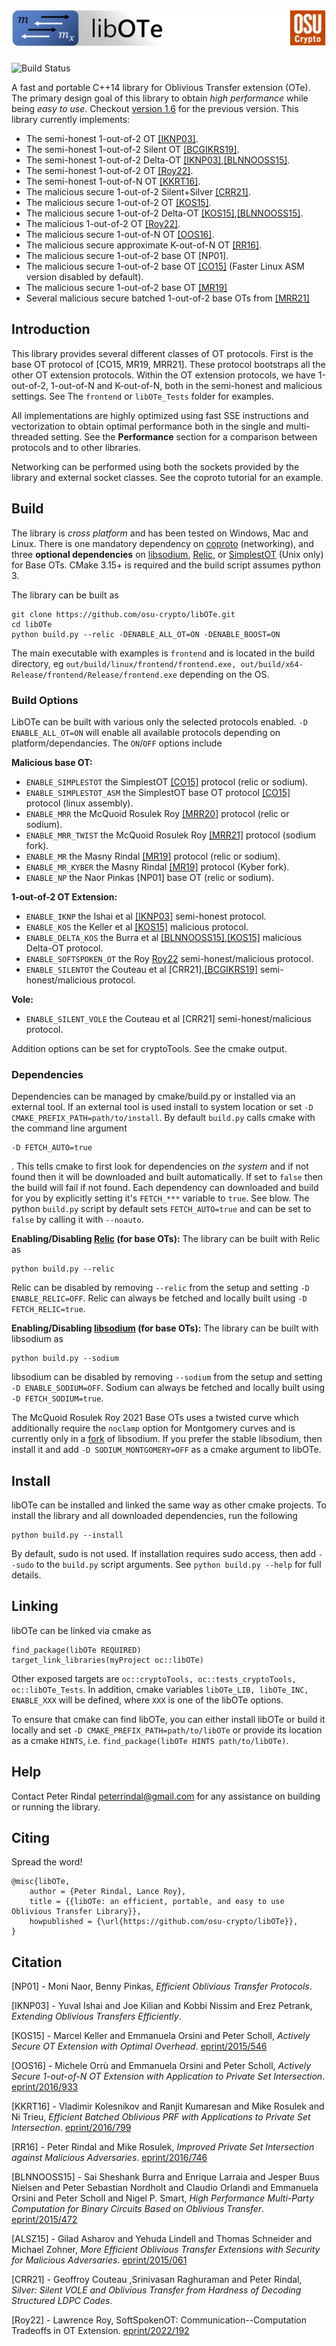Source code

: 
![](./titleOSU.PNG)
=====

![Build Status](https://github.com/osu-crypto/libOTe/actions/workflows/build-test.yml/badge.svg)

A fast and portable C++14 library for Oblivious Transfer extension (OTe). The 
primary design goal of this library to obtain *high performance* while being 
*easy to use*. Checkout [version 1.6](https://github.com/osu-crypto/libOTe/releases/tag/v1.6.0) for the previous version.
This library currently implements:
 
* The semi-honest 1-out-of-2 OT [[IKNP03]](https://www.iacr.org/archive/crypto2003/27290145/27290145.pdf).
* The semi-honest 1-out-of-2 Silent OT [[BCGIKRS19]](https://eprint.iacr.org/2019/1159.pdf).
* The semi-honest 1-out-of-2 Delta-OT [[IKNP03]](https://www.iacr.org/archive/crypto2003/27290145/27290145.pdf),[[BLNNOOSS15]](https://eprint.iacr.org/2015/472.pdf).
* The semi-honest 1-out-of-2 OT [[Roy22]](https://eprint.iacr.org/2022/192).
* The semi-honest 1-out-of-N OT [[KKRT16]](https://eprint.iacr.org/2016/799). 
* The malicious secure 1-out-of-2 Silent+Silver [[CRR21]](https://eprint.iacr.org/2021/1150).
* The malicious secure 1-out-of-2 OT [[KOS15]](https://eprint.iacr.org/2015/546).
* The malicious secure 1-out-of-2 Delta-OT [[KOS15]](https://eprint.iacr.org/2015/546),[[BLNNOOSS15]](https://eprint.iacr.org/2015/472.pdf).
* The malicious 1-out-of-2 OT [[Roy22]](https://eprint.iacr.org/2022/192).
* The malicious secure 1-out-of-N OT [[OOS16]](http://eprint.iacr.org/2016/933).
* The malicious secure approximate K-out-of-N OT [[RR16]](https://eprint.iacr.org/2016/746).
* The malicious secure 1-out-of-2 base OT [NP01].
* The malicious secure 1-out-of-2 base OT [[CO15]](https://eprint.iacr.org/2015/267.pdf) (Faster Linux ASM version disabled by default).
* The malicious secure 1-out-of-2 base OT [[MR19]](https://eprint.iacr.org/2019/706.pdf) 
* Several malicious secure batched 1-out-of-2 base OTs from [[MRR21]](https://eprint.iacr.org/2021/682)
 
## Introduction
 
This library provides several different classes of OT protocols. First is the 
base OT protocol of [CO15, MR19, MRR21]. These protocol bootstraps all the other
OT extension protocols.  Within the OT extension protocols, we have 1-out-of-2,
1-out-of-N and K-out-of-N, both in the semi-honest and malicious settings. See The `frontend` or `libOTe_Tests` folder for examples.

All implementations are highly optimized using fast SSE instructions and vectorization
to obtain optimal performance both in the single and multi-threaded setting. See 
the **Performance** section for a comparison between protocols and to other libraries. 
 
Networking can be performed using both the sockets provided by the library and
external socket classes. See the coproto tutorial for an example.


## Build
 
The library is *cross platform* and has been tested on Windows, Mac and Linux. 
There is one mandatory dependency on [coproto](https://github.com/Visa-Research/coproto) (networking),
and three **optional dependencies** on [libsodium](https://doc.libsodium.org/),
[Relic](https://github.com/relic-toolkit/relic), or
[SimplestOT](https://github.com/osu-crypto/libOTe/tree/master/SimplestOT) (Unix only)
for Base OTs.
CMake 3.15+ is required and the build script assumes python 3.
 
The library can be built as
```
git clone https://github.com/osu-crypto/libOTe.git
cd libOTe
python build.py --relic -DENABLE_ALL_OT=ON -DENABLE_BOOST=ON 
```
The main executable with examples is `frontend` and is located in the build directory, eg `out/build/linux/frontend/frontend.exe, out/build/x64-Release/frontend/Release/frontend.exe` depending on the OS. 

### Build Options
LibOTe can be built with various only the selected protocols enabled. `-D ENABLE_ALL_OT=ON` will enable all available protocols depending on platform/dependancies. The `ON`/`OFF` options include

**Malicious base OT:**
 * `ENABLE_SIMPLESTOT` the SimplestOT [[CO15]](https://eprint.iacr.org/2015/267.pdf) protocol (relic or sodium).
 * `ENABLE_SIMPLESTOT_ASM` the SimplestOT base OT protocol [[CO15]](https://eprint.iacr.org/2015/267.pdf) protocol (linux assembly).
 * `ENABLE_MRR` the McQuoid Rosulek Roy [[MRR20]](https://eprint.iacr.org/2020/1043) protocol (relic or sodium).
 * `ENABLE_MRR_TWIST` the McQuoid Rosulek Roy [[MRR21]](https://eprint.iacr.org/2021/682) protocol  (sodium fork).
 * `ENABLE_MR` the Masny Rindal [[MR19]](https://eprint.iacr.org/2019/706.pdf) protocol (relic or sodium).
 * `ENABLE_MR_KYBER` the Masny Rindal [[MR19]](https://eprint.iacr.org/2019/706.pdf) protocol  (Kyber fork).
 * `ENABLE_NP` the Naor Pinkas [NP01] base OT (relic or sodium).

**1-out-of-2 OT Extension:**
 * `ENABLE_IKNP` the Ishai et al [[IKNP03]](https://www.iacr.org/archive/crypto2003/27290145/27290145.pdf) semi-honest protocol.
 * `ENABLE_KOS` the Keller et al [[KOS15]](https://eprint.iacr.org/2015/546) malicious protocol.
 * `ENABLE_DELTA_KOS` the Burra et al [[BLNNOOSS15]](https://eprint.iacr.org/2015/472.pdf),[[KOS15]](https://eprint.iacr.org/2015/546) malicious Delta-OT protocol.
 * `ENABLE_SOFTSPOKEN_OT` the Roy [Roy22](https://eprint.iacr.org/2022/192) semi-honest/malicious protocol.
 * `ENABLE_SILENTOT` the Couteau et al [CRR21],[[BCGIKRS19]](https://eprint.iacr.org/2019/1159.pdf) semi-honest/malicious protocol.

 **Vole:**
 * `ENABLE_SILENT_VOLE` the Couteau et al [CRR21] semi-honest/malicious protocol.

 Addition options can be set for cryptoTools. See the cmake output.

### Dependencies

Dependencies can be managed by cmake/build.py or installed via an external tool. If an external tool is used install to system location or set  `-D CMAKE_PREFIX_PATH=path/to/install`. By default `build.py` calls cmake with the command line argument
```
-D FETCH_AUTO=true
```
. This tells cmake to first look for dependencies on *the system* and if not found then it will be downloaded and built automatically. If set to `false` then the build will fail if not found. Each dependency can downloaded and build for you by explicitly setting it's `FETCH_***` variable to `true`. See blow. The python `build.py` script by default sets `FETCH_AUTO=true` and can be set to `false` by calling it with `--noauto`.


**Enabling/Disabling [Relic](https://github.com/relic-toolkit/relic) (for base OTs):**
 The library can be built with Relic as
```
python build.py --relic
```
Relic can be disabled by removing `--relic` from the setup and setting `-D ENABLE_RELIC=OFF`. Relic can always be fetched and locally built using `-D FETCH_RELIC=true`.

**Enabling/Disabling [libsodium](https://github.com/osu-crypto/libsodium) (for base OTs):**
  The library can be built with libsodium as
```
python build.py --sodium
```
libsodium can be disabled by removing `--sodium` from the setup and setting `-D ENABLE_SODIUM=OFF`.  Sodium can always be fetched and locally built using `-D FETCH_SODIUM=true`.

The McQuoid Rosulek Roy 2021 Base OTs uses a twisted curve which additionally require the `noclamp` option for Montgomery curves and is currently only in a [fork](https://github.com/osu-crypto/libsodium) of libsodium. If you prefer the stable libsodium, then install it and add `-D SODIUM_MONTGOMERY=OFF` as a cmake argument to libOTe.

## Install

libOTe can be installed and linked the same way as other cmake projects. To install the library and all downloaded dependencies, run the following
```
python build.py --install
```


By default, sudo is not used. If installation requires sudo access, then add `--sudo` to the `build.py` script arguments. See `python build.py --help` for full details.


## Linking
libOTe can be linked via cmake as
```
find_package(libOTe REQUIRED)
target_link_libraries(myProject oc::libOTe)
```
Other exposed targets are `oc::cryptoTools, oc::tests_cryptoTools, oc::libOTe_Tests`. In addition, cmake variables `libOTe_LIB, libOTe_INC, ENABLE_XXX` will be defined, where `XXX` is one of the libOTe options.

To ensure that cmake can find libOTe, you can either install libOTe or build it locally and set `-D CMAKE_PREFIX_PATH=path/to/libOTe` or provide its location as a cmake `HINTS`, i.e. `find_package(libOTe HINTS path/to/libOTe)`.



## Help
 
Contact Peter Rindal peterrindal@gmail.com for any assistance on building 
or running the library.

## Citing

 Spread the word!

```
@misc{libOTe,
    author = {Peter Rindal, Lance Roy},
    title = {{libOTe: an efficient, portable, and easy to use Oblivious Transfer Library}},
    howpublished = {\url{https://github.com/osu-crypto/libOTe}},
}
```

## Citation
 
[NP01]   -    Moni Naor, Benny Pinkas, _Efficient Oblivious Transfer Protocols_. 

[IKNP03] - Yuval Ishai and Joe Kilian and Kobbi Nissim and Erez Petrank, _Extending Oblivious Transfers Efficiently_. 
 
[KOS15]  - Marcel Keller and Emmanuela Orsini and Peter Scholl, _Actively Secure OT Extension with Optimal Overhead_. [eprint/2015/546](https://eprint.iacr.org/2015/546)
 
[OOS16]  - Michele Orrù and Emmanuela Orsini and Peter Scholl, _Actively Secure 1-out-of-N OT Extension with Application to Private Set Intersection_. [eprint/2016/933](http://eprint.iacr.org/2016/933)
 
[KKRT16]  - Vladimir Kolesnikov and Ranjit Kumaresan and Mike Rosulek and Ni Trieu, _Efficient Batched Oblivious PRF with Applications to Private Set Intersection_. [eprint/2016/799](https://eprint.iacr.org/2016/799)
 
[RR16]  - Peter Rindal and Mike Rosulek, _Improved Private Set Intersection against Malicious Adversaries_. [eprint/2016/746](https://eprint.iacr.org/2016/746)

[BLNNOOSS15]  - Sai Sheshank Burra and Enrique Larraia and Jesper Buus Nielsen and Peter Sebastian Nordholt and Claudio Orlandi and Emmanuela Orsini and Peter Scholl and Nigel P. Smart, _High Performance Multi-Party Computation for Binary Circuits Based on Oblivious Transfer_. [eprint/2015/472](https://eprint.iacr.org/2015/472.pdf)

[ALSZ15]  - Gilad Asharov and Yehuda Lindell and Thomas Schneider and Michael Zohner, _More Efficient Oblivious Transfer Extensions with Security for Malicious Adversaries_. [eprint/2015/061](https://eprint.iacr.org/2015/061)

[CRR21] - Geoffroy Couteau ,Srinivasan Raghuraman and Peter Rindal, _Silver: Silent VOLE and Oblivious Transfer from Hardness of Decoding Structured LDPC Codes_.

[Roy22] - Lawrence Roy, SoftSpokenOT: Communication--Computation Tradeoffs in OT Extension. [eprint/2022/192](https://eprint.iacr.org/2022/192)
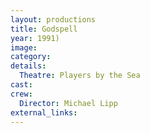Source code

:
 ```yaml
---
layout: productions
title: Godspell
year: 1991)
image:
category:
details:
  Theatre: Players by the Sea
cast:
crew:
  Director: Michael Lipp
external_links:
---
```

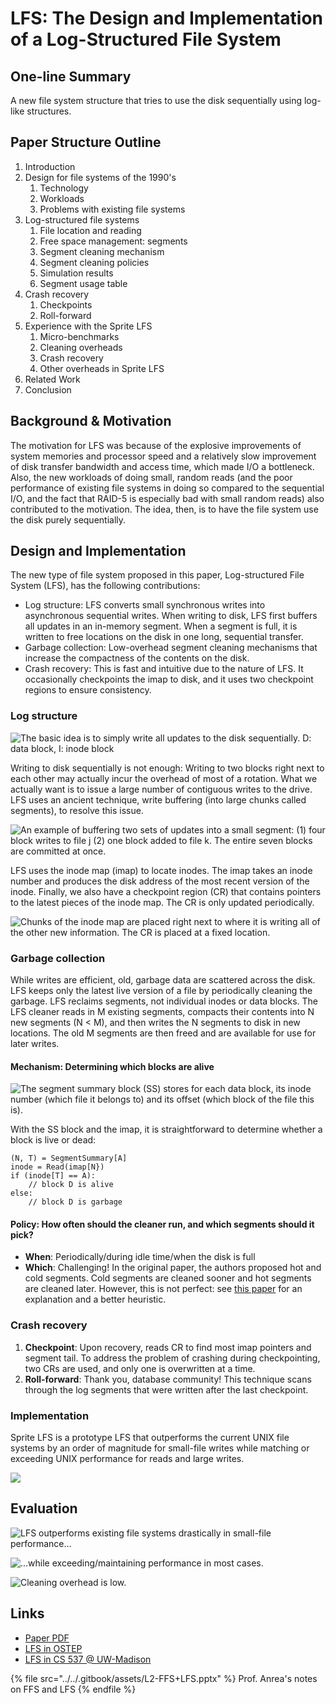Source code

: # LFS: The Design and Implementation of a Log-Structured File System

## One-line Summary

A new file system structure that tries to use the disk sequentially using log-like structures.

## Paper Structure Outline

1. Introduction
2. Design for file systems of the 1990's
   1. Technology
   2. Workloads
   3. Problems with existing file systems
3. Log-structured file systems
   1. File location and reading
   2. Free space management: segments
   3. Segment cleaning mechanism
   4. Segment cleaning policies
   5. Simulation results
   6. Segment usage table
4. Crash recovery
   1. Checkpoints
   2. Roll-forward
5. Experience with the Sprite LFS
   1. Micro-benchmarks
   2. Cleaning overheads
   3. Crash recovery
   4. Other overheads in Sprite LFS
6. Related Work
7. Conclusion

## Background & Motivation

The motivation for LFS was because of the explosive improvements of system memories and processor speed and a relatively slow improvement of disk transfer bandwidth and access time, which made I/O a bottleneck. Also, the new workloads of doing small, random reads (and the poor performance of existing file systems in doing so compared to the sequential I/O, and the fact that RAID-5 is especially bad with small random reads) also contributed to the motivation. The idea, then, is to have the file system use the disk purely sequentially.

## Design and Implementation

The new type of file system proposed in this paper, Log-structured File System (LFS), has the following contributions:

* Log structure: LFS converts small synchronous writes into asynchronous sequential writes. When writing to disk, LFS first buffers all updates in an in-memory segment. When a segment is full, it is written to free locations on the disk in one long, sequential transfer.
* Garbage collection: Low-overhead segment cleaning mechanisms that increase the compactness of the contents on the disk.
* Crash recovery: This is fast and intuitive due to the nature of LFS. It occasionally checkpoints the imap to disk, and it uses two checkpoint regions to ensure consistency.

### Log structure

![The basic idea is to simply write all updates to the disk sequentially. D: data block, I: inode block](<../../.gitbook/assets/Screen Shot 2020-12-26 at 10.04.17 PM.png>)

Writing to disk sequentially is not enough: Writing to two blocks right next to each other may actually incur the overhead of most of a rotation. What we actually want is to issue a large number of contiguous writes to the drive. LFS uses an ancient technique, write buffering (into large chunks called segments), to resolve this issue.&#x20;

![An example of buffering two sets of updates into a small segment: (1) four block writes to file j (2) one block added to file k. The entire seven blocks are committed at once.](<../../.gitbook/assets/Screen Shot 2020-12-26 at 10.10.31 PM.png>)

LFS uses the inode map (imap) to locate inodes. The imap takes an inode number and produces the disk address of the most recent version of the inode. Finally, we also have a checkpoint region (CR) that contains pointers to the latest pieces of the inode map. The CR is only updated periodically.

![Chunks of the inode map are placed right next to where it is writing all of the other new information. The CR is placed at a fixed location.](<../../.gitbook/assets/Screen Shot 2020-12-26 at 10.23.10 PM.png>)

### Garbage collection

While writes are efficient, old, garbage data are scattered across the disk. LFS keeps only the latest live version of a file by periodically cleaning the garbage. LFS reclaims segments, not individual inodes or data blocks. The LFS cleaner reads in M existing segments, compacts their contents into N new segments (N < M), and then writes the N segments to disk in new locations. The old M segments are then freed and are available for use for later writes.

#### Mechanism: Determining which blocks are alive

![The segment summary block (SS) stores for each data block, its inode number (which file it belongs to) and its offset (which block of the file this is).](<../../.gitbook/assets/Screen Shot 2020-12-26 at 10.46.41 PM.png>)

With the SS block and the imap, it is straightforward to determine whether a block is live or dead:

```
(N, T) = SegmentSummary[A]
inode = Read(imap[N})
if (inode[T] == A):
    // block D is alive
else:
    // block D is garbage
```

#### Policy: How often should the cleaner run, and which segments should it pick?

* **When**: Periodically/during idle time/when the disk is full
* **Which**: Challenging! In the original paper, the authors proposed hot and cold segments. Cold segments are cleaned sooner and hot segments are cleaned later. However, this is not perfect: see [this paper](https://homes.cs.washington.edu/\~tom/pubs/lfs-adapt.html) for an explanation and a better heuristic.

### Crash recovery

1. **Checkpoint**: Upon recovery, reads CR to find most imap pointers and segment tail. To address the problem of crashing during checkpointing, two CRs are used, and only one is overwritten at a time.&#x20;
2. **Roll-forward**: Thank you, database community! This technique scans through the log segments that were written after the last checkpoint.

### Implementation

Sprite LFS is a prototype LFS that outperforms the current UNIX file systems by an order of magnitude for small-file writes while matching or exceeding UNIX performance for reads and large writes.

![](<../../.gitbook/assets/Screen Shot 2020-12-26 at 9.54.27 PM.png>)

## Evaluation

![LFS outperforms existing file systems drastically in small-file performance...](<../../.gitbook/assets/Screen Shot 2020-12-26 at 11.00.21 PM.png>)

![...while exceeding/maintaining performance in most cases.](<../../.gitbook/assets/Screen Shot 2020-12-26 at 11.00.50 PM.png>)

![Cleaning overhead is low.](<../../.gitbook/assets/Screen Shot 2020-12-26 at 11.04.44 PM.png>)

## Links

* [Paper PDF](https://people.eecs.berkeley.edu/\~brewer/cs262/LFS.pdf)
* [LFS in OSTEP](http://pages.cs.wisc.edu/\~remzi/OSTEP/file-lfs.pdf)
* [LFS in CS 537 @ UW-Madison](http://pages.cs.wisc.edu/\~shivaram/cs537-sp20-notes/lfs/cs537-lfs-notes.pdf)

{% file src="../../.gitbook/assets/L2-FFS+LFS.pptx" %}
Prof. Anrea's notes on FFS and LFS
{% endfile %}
====================
- Exercise
Restate word for word the entries above, starting at the line with "6. Segment usage table" and ending at the line with "## Background & Motivation", inclusive, and no others.

- Written response
   6. Segment usage table
4. Crash recovery
   1. Checkpoints
   2. Roll-forward
5. Experience with the Sprite LFS
   1. Micro-benchmarks
   2. Cleaning overheads
   3. Crash recovery
   4. Other overheads in Sprite LFS
6. Related Work
7. Conclusion

## Background & Motivation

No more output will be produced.